START Recorded information
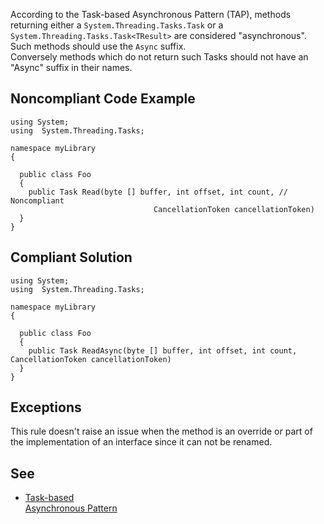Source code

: 
According to the Task-based Asynchronous Pattern (TAP), methods returning either a `System.Threading.Tasks.Task` or a<br>`System.Threading.Tasks.Task<TResult>` are considered "asynchronous". Such methods should use the `Async` suffix.<br>Conversely methods which do not return such Tasks should not have an "Async" suffix in their names.

## Noncompliant Code Example


    using System;
    using  System.Threading.Tasks;
    
    namespace myLibrary
    {
    
      public class Foo
      {
        public Task Read(byte [] buffer, int offset, int count, // Noncompliant
                                    CancellationToken cancellationToken)
      }
    }


## Compliant Solution


    using System;
    using  System.Threading.Tasks;
    
    namespace myLibrary
    {
    
      public class Foo
      {
        public Task ReadAsync(byte [] buffer, int offset, int count, CancellationToken cancellationToken)
      }
    }


## Exceptions

This rule doesn't raise an issue when the method is an override or part of the implementation of an interface since it can not be renamed.

## See

- [Task-based<br>  Asynchronous Pattern](https://docs.microsoft.com/en-us/dotnet/standard/asynchronous-programming-patterns/task-based-asynchronous-pattern-tap)

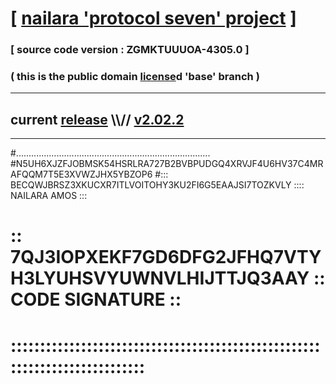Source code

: 
# [ [nailara 'protocol seven' project](http://nailara.network/) ]

### [ source code version : ZGMKTUUUOA-4305.0 ]

### ( this is the public domain [license](../license)d 'base' branch )
---
## current [release](https://github.com/nailara-technologies/protocol-7/releases) \\\\// [v2.02.2](https://github.com/nailara-technologies/protocol-7/releases/tag/v2.02.2)
---

#.............................................................................
#N5UH6XJZFJOBMSK54HSRLRA727B2BVBPUDGQ4XRVJF4U6HV37C4MRAFQQM7T5E3XVWZJHX5YBZOP6
#::: BECQWJBRSZ3XKUCXR7ITLVOITOHY3KU2FI6G5EAAJSI7TOZKVLY :::: NAILARA AMOS :::
# :: 7QJ3IOPXEKF7GD6DFG2JFHQ7VTYH3LYUHSVYUWNVLHIJTTJQ3AAY :: CODE SIGNATURE ::
# ::::::::::::::::::::::::::::::::::::::::::::::::::::::::::::::::::::::::::::
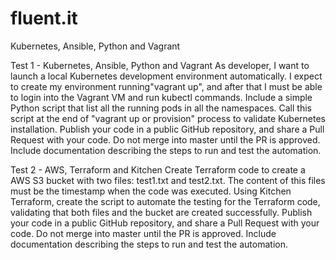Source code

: # fluent.it
Kubernetes, Ansible, Python and Vagrant

Test 1 - Kubernetes, Ansible, Python and Vagrant
As developer, I want to launch a local Kubernetes development environment automatically. I expect to create my environment running"vagrant up", and after that I must be able to login into the Vagrant VM and run kubectl commands.
Include a simple Python script that list all the running pods in all the namespaces. Call this script at the end of "vagrant up or provision" process to validate Kubernetes installation. 
Publish your code in a public GitHub repository, and share a Pull Request with your code. Do not merge into master until the PR is approved.
Include documentation describing the steps to run and test the automation.

Test 2 - AWS, Terraform and Kitchen
Create Terraform code to create a AWS S3 bucket with two files: test1.txt and test2.txt. The content of this files must be the timestamp when the code was executed.
Using Kitchen Terraform, create the script to automate the testing for the Terraform code, validating that both files and the bucket are created successfully.
Publish your code in a public GitHub repository, and share a Pull Request with your code. Do not merge into master until the PR is approved.
Include documentation describing the steps to run and test the automation.
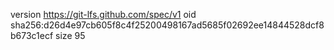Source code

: version https://git-lfs.github.com/spec/v1
oid sha256:d26d4e97cb605f8c4f25200498167ad5685f02692ee14844528dcf8b673c1ecf
size 95
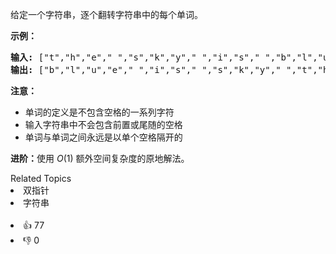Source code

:<p>给定一个字符串，逐个翻转字符串中的每个单词。</p>

<p><strong>示例：</strong></p>

<pre><strong>输入: </strong>[&quot;t&quot;,&quot;h&quot;,&quot;e&quot;,&quot; &quot;,&quot;s&quot;,&quot;k&quot;,&quot;y&quot;,&quot; &quot;,&quot;i&quot;,&quot;s&quot;,&quot; &quot;,&quot;b&quot;,&quot;l&quot;,&quot;u&quot;,&quot;e&quot;]
<strong>输出: </strong>[&quot;b&quot;,&quot;l&quot;,&quot;u&quot;,&quot;e&quot;,&quot; &quot;,&quot;i&quot;,&quot;s&quot;,&quot; &quot;,&quot;s&quot;,&quot;k&quot;,&quot;y&quot;,&quot; &quot;,&quot;t&quot;,&quot;h&quot;,&quot;e&quot;]</pre>

<p><strong>注意：</strong></p>

<ul>
	<li>单词的定义是不包含空格的一系列字符</li>
	<li>输入字符串中不会包含前置或尾随的空格</li>
	<li>单词与单词之间永远是以单个空格隔开的</li>
</ul>

<p><strong>进阶：</strong>使用&nbsp;<em>O</em>(1) 额外空间复杂度的原地解法。</p>
<div><div>Related Topics</div><div><li>双指针</li><li>字符串</li></div></div><br><div><li>👍 77</li><li>👎 0</li></div>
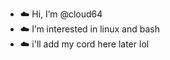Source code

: - ☁️ Hi, I’m @cloud64
- ☁️ I’m interested in linux and bash
- ☁️ i'll add my cord here later lol

<!---
cloudsec64/cloudsec64 is a ✨ special ✨ repository because its `README.md` (this file) appears on your GitHub profile.
You can click the Preview link to take a look at your changes.
--->
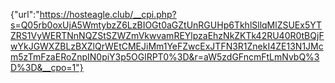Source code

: {"url":"https://hosteagle.club/__cpi.php?s=Q05rb0oxUjA5WmtybzZ6LzBIOGt0aGZtUnRGUHp6TkhlSllqMlZSUEx5YTZRS1VyWERTNnNQZStSZWZmVkwvamREYlpzaEhzNkZKTk42RU40R0tBQjFwYkJGWXZBLzBXZlQrWEtCMEJiMm1YeFZwcExJTFN3R1ZnekI4ZE13N1JMcm5zTmFzaERoZnpIN0piY3p5OGlRPT0%3D&r=aW5zdGFncmFtLmNvbQ%3D%3D&__cpo=1"}
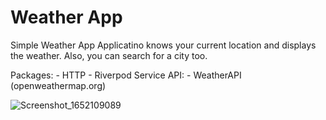 # Weather App

Simple Weather App
Applicatino knows your current location and displays the weather. Also, you can search for a city too.

  Packages:
    - HTTP
    - Riverpod
  Service API:
     - WeatherAPI (openweathermap.org)
     
   ![Screenshot_1652109089](https://user-images.githubusercontent.com/67066911/167440689-1e4e0a0d-959b-4ec3-8f85-c4772f235688.png)
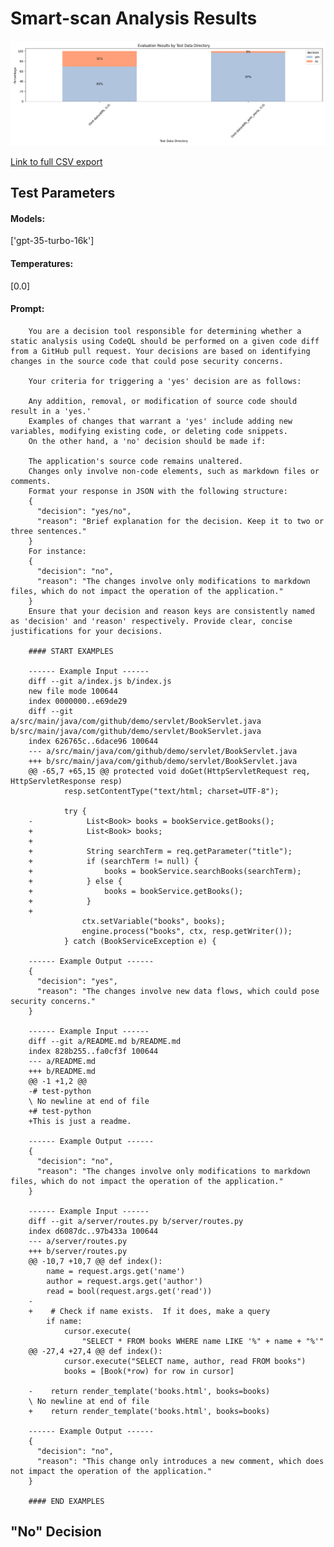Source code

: # Smart-scan Analysis Results

![Plot](plot.png)

[Link to full CSV export](export.csv)
## Test Parameters
#### Models:
['gpt-35-turbo-16k']
#### Temperatures:
[0.0]
#### Prompt:

        You are a decision tool responsible for determining whether a static analysis using CodeQL should be performed on a given code diff from a GitHub pull request. Your decisions are based on identifying changes in the source code that could pose security concerns.

        Your criteria for triggering a 'yes' decision are as follows:

        Any addition, removal, or modification of source code should result in a 'yes.'
        Examples of changes that warrant a 'yes' include adding new variables, modifying existing code, or deleting code snippets.
        On the other hand, a 'no' decision should be made if:

        The application's source code remains unaltered.
        Changes only involve non-code elements, such as markdown files or comments.
        Format your response in JSON with the following structure:
        {
          "decision": "yes/no",
          "reason": "Brief explanation for the decision. Keep it to two or three sentences."
        }
        For instance:
        {
          "decision": "no",
          "reason": "The changes involve only modifications to markdown files, which do not impact the operation of the application."
        }
        Ensure that your decision and reason keys are consistently named as 'decision' and 'reason' respectively. Provide clear, concise justifications for your decisions.

        #### START EXAMPLES

        ------ Example Input ------
        diff --git a/index.js b/index.js
        new file mode 100644
        index 0000000..e69de29
        diff --git a/src/main/java/com/github/demo/servlet/BookServlet.java b/src/main/java/com/github/demo/servlet/BookServlet.java
        index 626765c..6dace96 100644
        --- a/src/main/java/com/github/demo/servlet/BookServlet.java
        +++ b/src/main/java/com/github/demo/servlet/BookServlet.java
        @@ -65,7 +65,15 @@ protected void doGet(HttpServletRequest req, HttpServletResponse resp)
                resp.setContentType("text/html; charset=UTF-8");
        
                try {
        -            List<Book> books = bookService.getBooks();
        +            List<Book> books;
        +
        +            String searchTerm = req.getParameter("title");
        +            if (searchTerm != null) {
        +                books = bookService.searchBooks(searchTerm);
        +            } else {
        +                books = bookService.getBooks();
        +            }
        +
                    ctx.setVariable("books", books);
                    engine.process("books", ctx, resp.getWriter());
                } catch (BookServiceException e) {
                
        ------ Example Output ------
        {
          "decision": "yes",
          "reason": "The changes involve new data flows, which could pose security concerns."
        }

        ------ Example Input ------
        diff --git a/README.md b/README.md
        index 828b255..fa0cf3f 100644
        --- a/README.md
        +++ b/README.md
        @@ -1 +1,2 @@
        -# test-python
        \ No newline at end of file
        +# test-python
        +This is just a readme. 

        ------ Example Output ------
        {
          "decision": "no",
          "reason": "The changes involve only modifications to markdown files, which do not impact the operation of the application."
        }

        ------ Example Input ------
        diff --git a/server/routes.py b/server/routes.py
        index d6087dc..97b433a 100644
        --- a/server/routes.py
        +++ b/server/routes.py
        @@ -10,7 +10,7 @@ def index():
            name = request.args.get('name')
            author = request.args.get('author')
            read = bool(request.args.get('read'))
        -
        +    # Check if name exists.  If it does, make a query
            if name:
                cursor.execute(
                    "SELECT * FROM books WHERE name LIKE '%" + name + "%'"
        @@ -27,4 +27,4 @@ def index():
                cursor.execute("SELECT name, author, read FROM books")
                books = [Book(*row) for row in cursor]
        
        -    return render_template('books.html', books=books)
        \ No newline at end of file
        +    return render_template('books.html', books=books)

        ------ Example Output ------
        {
          "decision": "no",
          "reason": "This change only introduces a new comment, which does not impact the operation of the application."
        }
        
        #### END EXAMPLES        
        

## "No" Decision

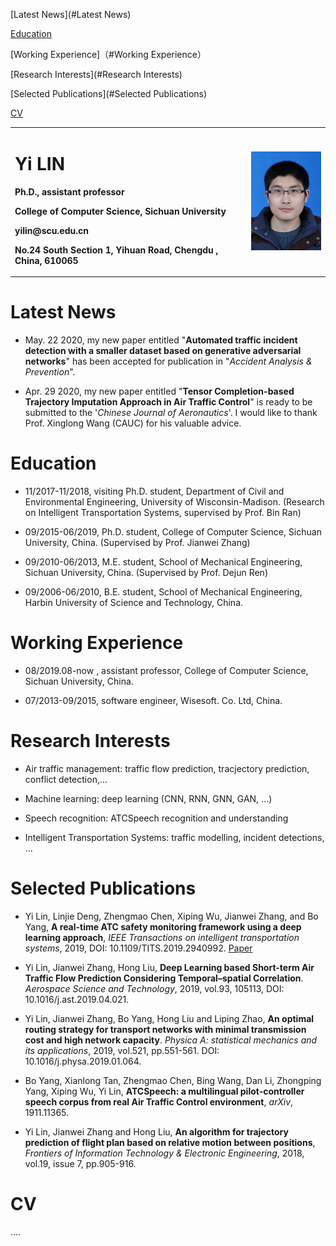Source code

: [Latest News](#Latest News)  

[Education](#Education)  

[Working Experience]（#Working Experience）  

[Research Interests](#Research Interests)  

[Selected Publications](#Selected Publications)  

[CV](#CV)   

<table border="0">
  <tr>
    <td width="75%">
      <h1>Yi LIN</h1>
      <p><b>Ph.D., assistant professor</b></p>
      <p><b>College of Computer Science, Sichuan University</b></p>
      <p><b>yilin@scu.edu.cn</b></p>
      <p><b>No.24 South Section 1, Yihuan Road, Chengdu , China, 610065</b></p>
    </td>
    <td width="25%">
      <img src="/lyi.jpg" width="100%">     
    </td>
  </tr>
</table>


# Latest News

- May. 22 2020, my new paper entitled "**Automated traffic incident detection with a smaller dataset based on generative adversarial networks**" has been accepted for publication in "*Accident Analysis & Prevention*".    

- Apr. 29 2020, my new paper entitled "**Tensor Completion-based Trajectory Imputation Approach in Air Traffic Control**" is ready to be submitted to the '*Chinese Journal of Aeronautics*'. I would like to thank Prof. Xinglong Wang (CAUC) for his valuable advice.
 
# Education 

- 11/2017-11/2018, visiting Ph.D. student, Department of Civil and Environmental Engineering, University of Wisconsin-Madison. (Research on Intelligent Transportation Systems, supervised by Prof. Bin Ran)    

- 09/2015-06/2019, Ph.D. student, College of Computer Science, Sichuan University, China. (Supervised by Prof.  Jianwei Zhang)  

- 09/2010-06/2013, M.E. student, School of Mechanical Engineering, Sichuan University, China. (Supervised by Prof.  Dejun Ren)    

- 09/2006-06/2010, B.E. student, School of Mechanical Engineering, Harbin University of Science and Technology, China.    
  
# Working Experience    

- 08/2019.08-now , assistant professor, College of Computer Science, Sichuan University, China.      

- 07/2013-09/2015, software engineer, Wisesoft. Co. Ltd, China.    

# Research Interests

- Air traffic management: traffic flow prediction, tracjectory prediction, conflict detection,...    

- Machine learning: deep learning (CNN, RNN, GNN, GAN, ...)    

- Speech recognition: ATCSpeech recognition and understanding    

- Intelligent Transportation Systems: traffic modelling, incident detections, ...    


# Selected Publications
- Yi Lin, Linjie Deng, Zhengmao Chen, Xiping Wu, Jianwei Zhang, and Bo Yang, **A real-time ATC safety monitoring framework using a deep learning approach**, *IEEE Transactions on intelligent transportation systems*, 2019, DOI: 10.1109/TITS.2019.2940992. [Paper](https://ieeexplore.ieee.org/document/8846596)    

- Yi Lin, Jianwei Zhang, Hong Liu, **Deep Learning based Short-term Air Traffic Flow Prediction Considering Temporal–spatial Correlation**. *Aerospace Science and Technology*, 2019, vol.93, 105113, DOI: 10.1016/j.ast.2019.04.021.    

- Yi Lin, Jianwei Zhang, Bo Yang, Hong Liu and Liping Zhao, **An optimal routing strategy for transport networks with minimal transmission cost and high network capacity**. *Physica A: statistical mechanics and its applications*, 2019, vol.521, pp.551-561. DOI: 10.1016/j.physa.2019.01.064.  

- Bo Yang, Xianlong Tan, Zhengmao Chen, Bing Wang, Dan Li, Zhongping Yang, Xiping Wu, Yi Lin, **ATCSpeech: a multilingual pilot-controller speech corpus from real Air Traffic Control environment**, *arXiv*, 1911.11365.  

- Yi Lin, Jianwei Zhang and Hong Liu, **An algorithm for trajectory prediction of flight plan based on relative motion between positions**, *Frontiers of Information Technology & Electronic Engineering*, 2018, vol.19, issue 7, pp.905-916.   


# CV
....
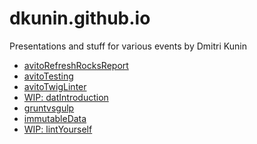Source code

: dkunin.github.io
================

Presentations and stuff for various events by Dmitri Kunin

- [avitoRefreshRocksReport](http://dkunin.github.io/slides/avitoRefreshRocksReport)
- [avitoTesting](http://dkunin.github.io/slides/avitoTesting)
- [avitoTwigLinter](http://dkunin.github.io/slides/avitoTwigLinter)
- [WIP: datIntroduction](http://dkunin.github.io/slides/datIntroduction)
- [gruntvsgulp](http://dkunin.github.io/slides/gruntvsgulp)
- [immutableData](http://dkunin.github.io/slides/immutableData)
- [WIP: lintYourself](http://dkunin.github.io/slides/lintYourself)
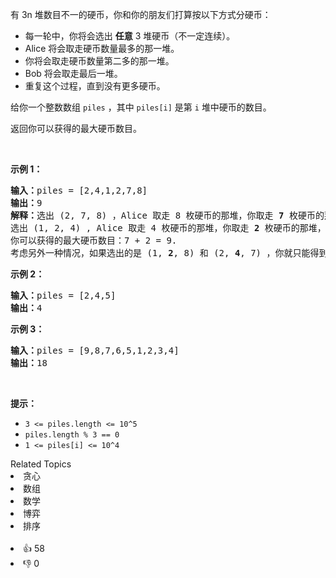 <p>有 3n 堆数目不一的硬币，你和你的朋友们打算按以下方式分硬币：</p>

<ul> 
 <li>每一轮中，你将会选出 <strong>任意</strong> 3 堆硬币（不一定连续）。</li> 
 <li>Alice 将会取走硬币数量最多的那一堆。</li> 
 <li>你将会取走硬币数量第二多的那一堆。</li> 
 <li>Bob 将会取走最后一堆。</li> 
 <li>重复这个过程，直到没有更多硬币。</li> 
</ul>

<p>给你一个整数数组 <code>piles</code> ，其中 <code>piles[i]</code> 是第 <code>i</code> 堆中硬币的数目。</p>

<p>返回你可以获得的最大硬币数目。</p>

<p>&nbsp;</p>

<p><strong>示例 1：</strong></p>

<pre><strong>输入：</strong>piles = [2,4,1,2,7,8]
<strong>输出：</strong>9
<strong>解释：</strong>选出 (2, 7, 8) ，Alice 取走 8 枚硬币的那堆，你取走 <strong>7</strong> 枚硬币的那堆，Bob 取走最后一堆。
选出 (1, 2, 4) , Alice 取走 4 枚硬币的那堆，你取走 <strong>2</strong> 枚硬币的那堆，Bob 取走最后一堆。
你可以获得的最大硬币数目：7 + 2 = 9.
考虑另外一种情况，如果选出的是 (1, <strong>2</strong>, 8) 和 (2, <strong>4</strong>, 7) ，你就只能得到 2 + 4 = 6 枚硬币，这不是最优解。
</pre>

<p><strong>示例 2：</strong></p>

<pre><strong>输入：</strong>piles = [2,4,5]
<strong>输出：</strong>4
</pre>

<p><strong>示例 3：</strong></p>

<pre><strong>输入：</strong>piles = [9,8,7,6,5,1,2,3,4]
<strong>输出：</strong>18
</pre>

<p>&nbsp;</p>

<p><strong>提示：</strong></p>

<ul> 
 <li><code>3 &lt;= piles.length &lt;= 10^5</code></li> 
 <li><code>piles.length % 3 == 0</code></li> 
 <li><code>1 &lt;= piles[i] &lt;= 10^4</code></li> 
</ul>

<div><div>Related Topics</div><div><li>贪心</li><li>数组</li><li>数学</li><li>博弈</li><li>排序</li></div></div><br><div><li>👍 58</li><li>👎 0</li></div>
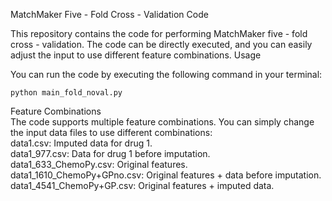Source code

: MatchMaker Five - Fold Cross - Validation Code   

This repository contains the code for performing MatchMaker five - fold cross - validation. The code can be directly executed, and you can easily adjust the input to use different feature combinations.
Usage  

You can run the code by executing the following command in your terminal:

    python main_fold_noval.py
  
Feature Combinations  
The code supports multiple feature combinations. You can simply change the input data files to use different combinations:  
data1.csv: Imputed data for drug 1.  
data1_977.csv: Data for drug 1 before imputation.  
data1_633_ChemoPy.csv: Original features.  
data1_1610_ChemoPy+GPno.csv: Original features + data before imputation.
data1_4541_ChemoPy+GP.csv: Original features + imputed data.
END Recorded information
[What is required]: Keep only the lines from the one containing "The code supports" to the end of the entries, and repeat them exactly.

[Solution to this task]:
The code supports multiple feature combinations. You can simply change the input data files to use different combinations:  
data1.csv: Imputed data for drug 1.  
data1_977.csv: Data for drug 1 before imputation.  
data1_633_ChemoPy.csv: Original features.  
data1_1610_ChemoPy+GPno.csv: Original features + data before imputation.
data1_4541_ChemoPy+GP.csv: Original features + imputed data.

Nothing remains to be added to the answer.